The French royalty in the years prior to the French Revolution were a study in corruption and excess. France had long subscribed to the idea of divine right, which maintained that kings were selected by God and thus perpetually entitled to the throne. This doctrine resulted in a system of absolute rule and provided the commoners with absolutely no input into the governance of their country.
In addition, there was no universal law in France at the time. Rather, laws varied by region and were enforced by the local parlements (provincial judicial boards), guilds, or religious groups. Moreover, each of those sovereign courts had to approve any royal decrees by the king if these decrees were to come into effect. As a result, the king was virtually powerless to do anything that would have a negative effect on any regional government. Ironically, this “checks and balances” system operated in a government rife with corruption and operating without the support of the majority.
The monarchs of the Bourbon dynasty, the French nobility, and the clergy became increasingly egregious in their abuses of power in the late 1700s. They bound the French peasantry into compromising feudal obligations and refused to contribute any tax revenue to the French government. This blatantly unfair taxation arrangement did little to endear the aristocracy to the common people.
A number of ill-advised financial maneuvers in the late 1700s worsened the financial situation of the already cash-strapped French government. France’s prolonged involvement in the Seven Years’ War of 1756–1763 drained the treasury, as did the country’s participation in the American Revolution of 1775–1783. Aggravating the situation was the fact that the government had a sizable army and navy to maintain, which was an expenditure of particular importance during those volatile times. Moreover, in the typical indulgent fashion that so irked the common folk, mammoth costs associated with the upkeep of King Louis XVI’s extravagant palace at Versailles and the frivolous spending of the queen, Marie-Antoinette, did little to relieve the growing debt. These decades of fiscal irresponsibility were one of the primary factors that led to the French Revolution. France had long been recognized as a prosperous country, and were it not for its involvement in costly wars and its aristocracy’s extravagant spending, it might have remained one.

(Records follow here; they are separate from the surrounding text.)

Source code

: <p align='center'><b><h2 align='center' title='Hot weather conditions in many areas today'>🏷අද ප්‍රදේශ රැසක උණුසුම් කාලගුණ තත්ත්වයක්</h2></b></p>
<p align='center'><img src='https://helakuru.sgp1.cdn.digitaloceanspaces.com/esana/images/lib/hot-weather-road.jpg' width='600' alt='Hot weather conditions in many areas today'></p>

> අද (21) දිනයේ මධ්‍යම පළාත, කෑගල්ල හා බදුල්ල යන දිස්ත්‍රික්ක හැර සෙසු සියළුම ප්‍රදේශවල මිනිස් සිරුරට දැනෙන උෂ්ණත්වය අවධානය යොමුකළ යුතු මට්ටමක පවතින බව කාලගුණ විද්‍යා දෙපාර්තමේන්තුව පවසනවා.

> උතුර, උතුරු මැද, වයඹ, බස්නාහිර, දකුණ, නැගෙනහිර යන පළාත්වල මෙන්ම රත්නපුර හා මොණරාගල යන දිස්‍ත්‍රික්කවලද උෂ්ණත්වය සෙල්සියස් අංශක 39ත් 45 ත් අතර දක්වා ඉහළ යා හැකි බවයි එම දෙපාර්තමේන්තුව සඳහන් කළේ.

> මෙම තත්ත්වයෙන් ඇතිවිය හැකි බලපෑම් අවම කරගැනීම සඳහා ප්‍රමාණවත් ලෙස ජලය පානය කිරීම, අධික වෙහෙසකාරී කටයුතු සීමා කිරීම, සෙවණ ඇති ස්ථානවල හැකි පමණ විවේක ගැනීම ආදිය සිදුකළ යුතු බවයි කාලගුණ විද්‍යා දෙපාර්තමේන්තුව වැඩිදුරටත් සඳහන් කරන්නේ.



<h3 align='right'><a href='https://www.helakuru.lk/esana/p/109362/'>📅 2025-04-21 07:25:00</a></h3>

Finally, in the early 1780s, France realized that it had to address the problem, and fast. First, Louis XVI appointed Charles de Calonne controller general of finances in 1783. Then, in 1786, the French government, worried about unrest should it to try to raise taxes on the peasants, yet reluctant to ask the nobles for money, approached various European banks in search of a loan. By that point, however, most of Europe knew the depth of France’s financial woes, so the country found itself with no credibility.

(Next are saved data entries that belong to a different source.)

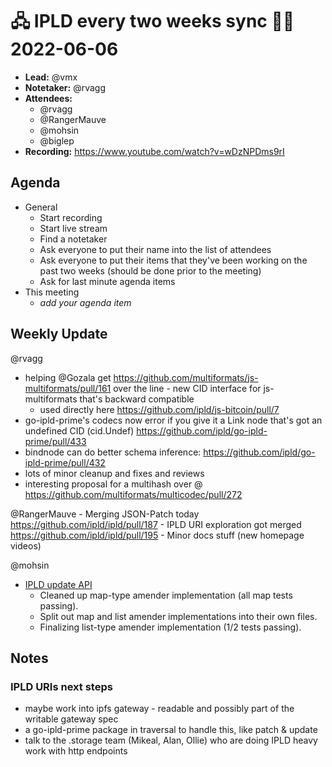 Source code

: # 🖧 IPLD every two weeks sync 🙌🏽 2022-06-06


- **Lead:** @vmx
- **Notetaker:** @rvagg
- **Attendees:**
  - @rvagg 
  - @RangerMauve
  - @mohsin
  - @biglep 
- **Recording:** https://www.youtube.com/watch?v=wDzNPDms9rI


## Agenda

- General
  - Start recording
  - Start live stream
  - Find a notetaker
  - Ask everyone to put their name into the list of attendees
  - Ask everyone to put their items that they've been working on the past two weeks (should be done prior to the meeting)
  - Ask for last minute agenda items
- This meeting
  - _add your agenda item_


## Weekly Update

@rvagg
 - helping @Gozala get https://github.com/multiformats/js-multiformats/pull/161 over the line - new CID interface for js-multiformats that's backward compatible
   - used directly here https://github.com/ipld/js-bitcoin/pull/7
 - go-ipld-prime's codecs now error if you give it a Link node that's got an undefined CID (cid.Undef) https://github.com/ipld/go-ipld-prime/pull/433
 - bindnode can do better schema inference: https://github.com/ipld/go-ipld-prime/pull/432
 - lots of minor cleanup and fixes and reviews
 - interesting proposal for a multihash over @ https://github.com/multiformats/multicodec/pull/272

@RangerMauve
    - Merging JSON-Patch today https://github.com/ipld/ipld/pull/187
    - IPLD URI exploration got merged https://github.com/ipld/ipld/pull/195
    - Minor docs stuff (new homepage videos)

@mohsin
 - [IPLD update API](https://github.com/smrz2001/go-ipld-prime/pull/1)
     - Cleaned up map-type amender implementation (all map tests passing).
     - Split out map and list amender implementations into their own files.
     - Finalizing list-type amender implementation (1/2 tests passing).

## Notes

### IPLD URIs next steps

- maybe work into ipfs gateway - readable and possibly part of the writable gateway spec
- a go-ipld-prime package in traversal to handle this, like patch & update
- talk to the .storage team (Mikeal, Alan, Ollie) who are doing IPLD heavy work with http endpoints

Louis XVI asked Calonne to evaluate the situation and propose a solution. Charged with auditing all of the royal accounts and records, Calonne found a financial system in shambles. Independent accountants had been put in charge of various tasks regarding the acquisition and distribution of government funds, which made the tracking of such transactions very difficult. Furthermore, the arrangement had left the door wide open to corruption, enabling many of the accountants to dip into government funds for their own use. As for raising new money, the only system in place was taxation. At the time, however, taxation only applied to peasants. The nobility were tax-exempt, and the parlements would never agree to across-the-board tax increases.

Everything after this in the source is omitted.